-- Work to complete --
Output all of the listing below, leaving every line unchanged.
···
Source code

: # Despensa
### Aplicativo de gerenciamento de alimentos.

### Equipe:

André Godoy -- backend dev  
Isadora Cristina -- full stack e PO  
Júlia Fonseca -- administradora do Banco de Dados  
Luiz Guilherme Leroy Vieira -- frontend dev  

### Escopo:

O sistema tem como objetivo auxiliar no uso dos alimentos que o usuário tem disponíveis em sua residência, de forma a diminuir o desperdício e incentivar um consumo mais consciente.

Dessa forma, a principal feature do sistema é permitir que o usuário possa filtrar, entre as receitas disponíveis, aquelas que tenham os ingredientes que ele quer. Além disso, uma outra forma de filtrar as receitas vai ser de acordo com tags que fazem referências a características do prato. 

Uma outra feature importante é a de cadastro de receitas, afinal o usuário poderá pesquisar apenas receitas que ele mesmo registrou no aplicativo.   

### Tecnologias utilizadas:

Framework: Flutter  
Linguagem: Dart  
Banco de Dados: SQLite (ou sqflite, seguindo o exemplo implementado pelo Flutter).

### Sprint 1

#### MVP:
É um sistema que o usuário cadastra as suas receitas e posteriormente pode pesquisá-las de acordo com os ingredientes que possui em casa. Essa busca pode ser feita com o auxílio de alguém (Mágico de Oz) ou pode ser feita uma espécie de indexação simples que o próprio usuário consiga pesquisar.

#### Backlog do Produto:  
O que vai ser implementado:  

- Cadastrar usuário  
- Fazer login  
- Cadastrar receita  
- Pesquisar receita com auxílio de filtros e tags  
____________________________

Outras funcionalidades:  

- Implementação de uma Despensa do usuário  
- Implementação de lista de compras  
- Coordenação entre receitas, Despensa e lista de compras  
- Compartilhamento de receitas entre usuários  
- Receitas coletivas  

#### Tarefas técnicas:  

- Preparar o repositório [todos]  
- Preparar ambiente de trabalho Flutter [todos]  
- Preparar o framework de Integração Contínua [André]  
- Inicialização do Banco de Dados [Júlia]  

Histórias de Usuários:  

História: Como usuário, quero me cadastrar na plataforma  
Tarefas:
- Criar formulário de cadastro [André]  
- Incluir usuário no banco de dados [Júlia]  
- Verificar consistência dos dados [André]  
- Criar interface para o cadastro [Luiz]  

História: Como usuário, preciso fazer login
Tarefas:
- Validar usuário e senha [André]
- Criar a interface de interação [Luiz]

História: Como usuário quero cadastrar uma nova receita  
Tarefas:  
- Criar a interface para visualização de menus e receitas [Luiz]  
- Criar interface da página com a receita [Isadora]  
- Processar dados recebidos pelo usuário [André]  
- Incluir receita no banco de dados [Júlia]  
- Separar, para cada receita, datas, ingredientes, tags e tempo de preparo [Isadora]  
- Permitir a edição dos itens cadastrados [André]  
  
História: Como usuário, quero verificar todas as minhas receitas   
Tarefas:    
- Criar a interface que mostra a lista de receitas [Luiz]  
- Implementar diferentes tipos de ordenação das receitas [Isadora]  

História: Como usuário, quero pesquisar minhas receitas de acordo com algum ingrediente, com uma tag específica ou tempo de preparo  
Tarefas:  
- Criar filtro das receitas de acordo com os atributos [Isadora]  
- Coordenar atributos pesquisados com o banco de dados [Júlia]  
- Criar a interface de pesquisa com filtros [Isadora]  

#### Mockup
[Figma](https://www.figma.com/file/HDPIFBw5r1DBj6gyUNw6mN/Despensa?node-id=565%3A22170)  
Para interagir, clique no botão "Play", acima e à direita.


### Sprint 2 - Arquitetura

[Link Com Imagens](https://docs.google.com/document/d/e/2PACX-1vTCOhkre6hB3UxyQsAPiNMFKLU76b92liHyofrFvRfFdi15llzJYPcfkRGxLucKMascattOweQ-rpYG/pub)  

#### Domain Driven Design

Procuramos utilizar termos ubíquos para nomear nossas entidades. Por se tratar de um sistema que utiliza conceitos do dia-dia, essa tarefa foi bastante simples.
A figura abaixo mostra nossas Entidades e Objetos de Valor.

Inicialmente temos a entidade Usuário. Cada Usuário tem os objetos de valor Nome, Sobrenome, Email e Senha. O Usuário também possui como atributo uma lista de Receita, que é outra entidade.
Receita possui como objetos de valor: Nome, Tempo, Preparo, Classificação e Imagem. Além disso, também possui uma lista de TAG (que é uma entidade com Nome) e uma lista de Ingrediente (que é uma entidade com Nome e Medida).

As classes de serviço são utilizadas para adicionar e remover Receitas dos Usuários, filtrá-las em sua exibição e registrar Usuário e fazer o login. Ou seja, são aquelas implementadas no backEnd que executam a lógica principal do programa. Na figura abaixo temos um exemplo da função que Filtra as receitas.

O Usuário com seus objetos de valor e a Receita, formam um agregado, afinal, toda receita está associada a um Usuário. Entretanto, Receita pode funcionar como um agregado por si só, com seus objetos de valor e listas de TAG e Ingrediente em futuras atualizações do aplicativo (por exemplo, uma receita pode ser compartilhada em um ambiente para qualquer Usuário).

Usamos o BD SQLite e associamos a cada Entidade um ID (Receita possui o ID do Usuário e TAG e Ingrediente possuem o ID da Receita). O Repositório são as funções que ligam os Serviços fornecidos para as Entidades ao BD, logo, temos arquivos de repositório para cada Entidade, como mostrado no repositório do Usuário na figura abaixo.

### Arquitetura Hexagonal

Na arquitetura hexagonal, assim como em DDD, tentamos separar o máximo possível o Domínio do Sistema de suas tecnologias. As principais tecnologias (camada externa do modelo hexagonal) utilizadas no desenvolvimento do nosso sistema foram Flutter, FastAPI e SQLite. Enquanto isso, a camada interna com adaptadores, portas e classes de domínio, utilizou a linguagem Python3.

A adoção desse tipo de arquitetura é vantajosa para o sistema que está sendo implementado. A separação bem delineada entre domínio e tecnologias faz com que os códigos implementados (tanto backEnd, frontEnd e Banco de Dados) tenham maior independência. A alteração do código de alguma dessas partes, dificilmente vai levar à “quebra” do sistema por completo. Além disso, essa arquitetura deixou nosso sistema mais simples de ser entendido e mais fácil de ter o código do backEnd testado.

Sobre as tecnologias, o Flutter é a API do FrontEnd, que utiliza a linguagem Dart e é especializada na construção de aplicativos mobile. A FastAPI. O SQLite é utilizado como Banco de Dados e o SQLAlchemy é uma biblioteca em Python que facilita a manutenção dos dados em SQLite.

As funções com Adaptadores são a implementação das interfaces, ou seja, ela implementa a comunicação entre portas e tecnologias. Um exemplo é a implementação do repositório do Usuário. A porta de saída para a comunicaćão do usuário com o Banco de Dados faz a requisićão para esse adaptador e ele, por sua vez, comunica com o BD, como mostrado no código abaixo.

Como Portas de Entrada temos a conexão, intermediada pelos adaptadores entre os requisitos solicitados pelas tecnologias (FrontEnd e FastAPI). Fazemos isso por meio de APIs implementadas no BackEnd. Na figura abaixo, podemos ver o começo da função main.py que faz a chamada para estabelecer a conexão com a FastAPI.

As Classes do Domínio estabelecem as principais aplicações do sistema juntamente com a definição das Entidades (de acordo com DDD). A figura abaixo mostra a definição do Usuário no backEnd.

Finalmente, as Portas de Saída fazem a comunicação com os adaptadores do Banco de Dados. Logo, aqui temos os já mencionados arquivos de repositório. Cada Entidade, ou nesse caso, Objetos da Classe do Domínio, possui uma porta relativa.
···
-- Reply to the task --
Source code

: # Despensa
### Aplicativo de gerenciamento de alimentos.

### Equipe:

André Godoy -- backend dev  
Isadora Cristina -- full stack e PO  
Júlia Fonseca -- administradora do Banco de Dados  
Luiz Guilherme Leroy Vieira -- frontend dev  

### Escopo:

O sistema tem como objetivo auxiliar no uso dos alimentos que o usuário tem disponíveis em sua residência, de forma a diminuir o desperdício e incentivar um consumo mais consciente.

Dessa forma, a principal feature do sistema é permitir que o usuário possa filtrar, entre as receitas disponíveis, aquelas que tenham os ingredientes que ele quer. Além disso, uma outra forma de filtrar as receitas vai ser de acordo com tags que fazem referências a características do prato. 

Uma outra feature importante é a de cadastro de receitas, afinal o usuário poderá pesquisar apenas receitas que ele mesmo registrou no aplicativo.   

### Tecnologias utilizadas:

Framework: Flutter  
Linguagem: Dart  
Banco de Dados: SQLite (ou sqflite, seguindo o exemplo implementado pelo Flutter).

### Sprint 1

#### MVP:
É um sistema que o usuário cadastra as suas receitas e posteriormente pode pesquisá-las de acordo com os ingredientes que possui em casa. Essa busca pode ser feita com o auxílio de alguém (Mágico de Oz) ou pode ser feita uma espécie de indexação simples que o próprio usuário consiga pesquisar.

#### Backlog do Produto:  
O que vai ser implementado:  

- Cadastrar usuário  
- Fazer login  
- Cadastrar receita  
- Pesquisar receita com auxílio de filtros e tags  
____________________________

Outras funcionalidades:  

- Implementação de uma Despensa do usuário  
- Implementação de lista de compras  
- Coordenação entre receitas, Despensa e lista de compras  
- Compartilhamento de receitas entre usuários  
- Receitas coletivas  

#### Tarefas técnicas:  

- Preparar o repositório [todos]  
- Preparar ambiente de trabalho Flutter [todos]  
- Preparar o framework de Integração Contínua [André]  
- Inicialização do Banco de Dados [Júlia]  

Histórias de Usuários:  

História: Como usuário, quero me cadastrar na plataforma  
Tarefas:
- Criar formulário de cadastro [André]  
- Incluir usuário no banco de dados [Júlia]  
- Verificar consistência dos dados [André]  
- Criar interface para o cadastro [Luiz]  

História: Como usuário, preciso fazer login
Tarefas:
- Validar usuário e senha [André]
- Criar a interface de interação [Luiz]

História: Como usuário quero cadastrar uma nova receita  
Tarefas:  
- Criar a interface para visualização de menus e receitas [Luiz]  
- Criar interface da página com a receita [Isadora]  
- Processar dados recebidos pelo usuário [André]  
- Incluir receita no banco de dados [Júlia]  
- Separar, para cada receita, datas, ingredientes, tags e tempo de preparo [Isadora]  
- Permitir a edição dos itens cadastrados [André]  
  
História: Como usuário, quero verificar todas as minhas receitas   
Tarefas:    
- Criar a interface que mostra a lista de receitas [Luiz]  
- Implementar diferentes tipos de ordenação das receitas [Isadora]  

História: Como usuário, quero pesquisar minhas receitas de acordo com algum ingrediente, com uma tag específica ou tempo de preparo  
Tarefas:  
- Criar filtro das receitas de acordo com os atributos [Isadora]  
- Coordenar atributos pesquisados com o banco de dados [Júlia]  
- Criar a interface de pesquisa com filtros [Isadora]  

#### Mockup
[Figma](https://www.figma.com/file/HDPIFBw5r1DBj6gyUNw6mN/Despensa?node-id=565%3A22170)  
Para interagir, clique no botão "Play", acima e à direita.


### Sprint 2 - Arquitetura

[Link Com Imagens](https://docs.google.com/document/d/e/2PACX-1vTCOhkre6hB3UxyQsAPiNMFKLU76b92liHyofrFvRfFdi15llzJYPcfkRGxLucKMascattOweQ-rpYG/pub)  

#### Domain Driven Design

Procuramos utilizar termos ubíquos para nomear nossas entidades. Por se tratar de um sistema que utiliza conceitos do dia-dia, essa tarefa foi bastante simples.
A figura abaixo mostra nossas Entidades e Objetos de Valor.

Inicialmente temos a entidade Usuário. Cada Usuário tem os objetos de valor Nome, Sobrenome, Email e Senha. O Usuário também possui como atributo uma lista de Receita, que é outra entidade.
Receita possui como objetos de valor: Nome, Tempo, Preparo, Classificação e Imagem. Além disso, também possui uma lista de TAG (que é uma entidade com Nome) e uma lista de Ingrediente (que é uma entidade com Nome e Medida).

As classes de serviço são utilizadas para adicionar e remover Receitas dos Usuários, filtrá-las em sua exibição e registrar Usuário e fazer o login. Ou seja, são aquelas implementadas no backEnd que executam a lógica principal do programa. Na figura abaixo temos um exemplo da função que Filtra as receitas.

O Usuário com seus objetos de valor e a Receita, formam um agregado, afinal, toda receita está associada a um Usuário. Entretanto, Receita pode funcionar como um agregado por si só, com seus objetos de valor e listas de TAG e Ingrediente em futuras atualizações do aplicativo (por exemplo, uma receita pode ser compartilhada em um ambiente para qualquer Usuário).

Usamos o BD SQLite e associamos a cada Entidade um ID (Receita possui o ID do Usuário e TAG e Ingrediente possuem o ID da Receita). O Repositório são as funções que ligam os Serviços fornecidos para as Entidades ao BD, logo, temos arquivos de repositório para cada Entidade, como mostrado no repositório do Usuário na figura abaixo.

### Arquitetura Hexagonal

Na arquitetura hexagonal, assim como em DDD, tentamos separar o máximo possível o Domínio do Sistema de suas tecnologias. As principais tecnologias (camada externa do modelo hexagonal) utilizadas no desenvolvimento do nosso sistema foram Flutter, FastAPI e SQLite. Enquanto isso, a camada interna com adaptadores, portas e classes de domínio, utilizou a linguagem Python3.

A adoção desse tipo de arquitetura é vantajosa para o sistema que está sendo implementado. A separação bem delineada entre domínio e tecnologias faz com que os códigos implementados (tanto backEnd, frontEnd e Banco de Dados) tenham maior independência. A alteração do código de alguma dessas partes, dificilmente vai levar à “quebra” do sistema por completo. Além disso, essa arquitetura deixou nosso sistema mais simples de ser entendido e mais fácil de ter o código do backEnd testado.

Sobre as tecnologias, o Flutter é a API do FrontEnd, que utiliza a linguagem Dart e é especializada na construção de aplicativos mobile. A FastAPI. O SQLite é utilizado como Banco de Dados e o SQLAlchemy é uma biblioteca em Python que facilita a manutenção dos dados em SQLite.

As funções com Adaptadores são a implementação das interfaces, ou seja, ela implementa a comunicação entre portas e tecnologias. Um exemplo é a implementação do repositório do Usuário. A porta de saída para a comunicaćão do usuário com o Banco de Dados faz a requisićão para esse adaptador e ele, por sua vez, comunica com o BD, como mostrado no código abaixo.

Como Portas de Entrada temos a conexão, intermediada pelos adaptadores entre os requisitos solicitados pelas tecnologias (FrontEnd e FastAPI). Fazemos isso por meio de APIs implementadas no BackEnd. Na figura abaixo, podemos ver o começo da função main.py que faz a chamada para estabelecer a conexão com a FastAPI.

As Classes do Domínio estabelecem as principais aplicações do sistema juntamente com a definição das Entidades (de acordo com DDD). A figura abaixo mostra a definição do Usuário no backEnd.

Finalmente, as Portas de Saída fazem a comunicação com os adaptadores do Banco de Dados. Logo, aqui temos os já mencionados arquivos de repositório. Cada Entidade, ou nesse caso, Objetos da Classe do Domínio, possui uma porta relativa.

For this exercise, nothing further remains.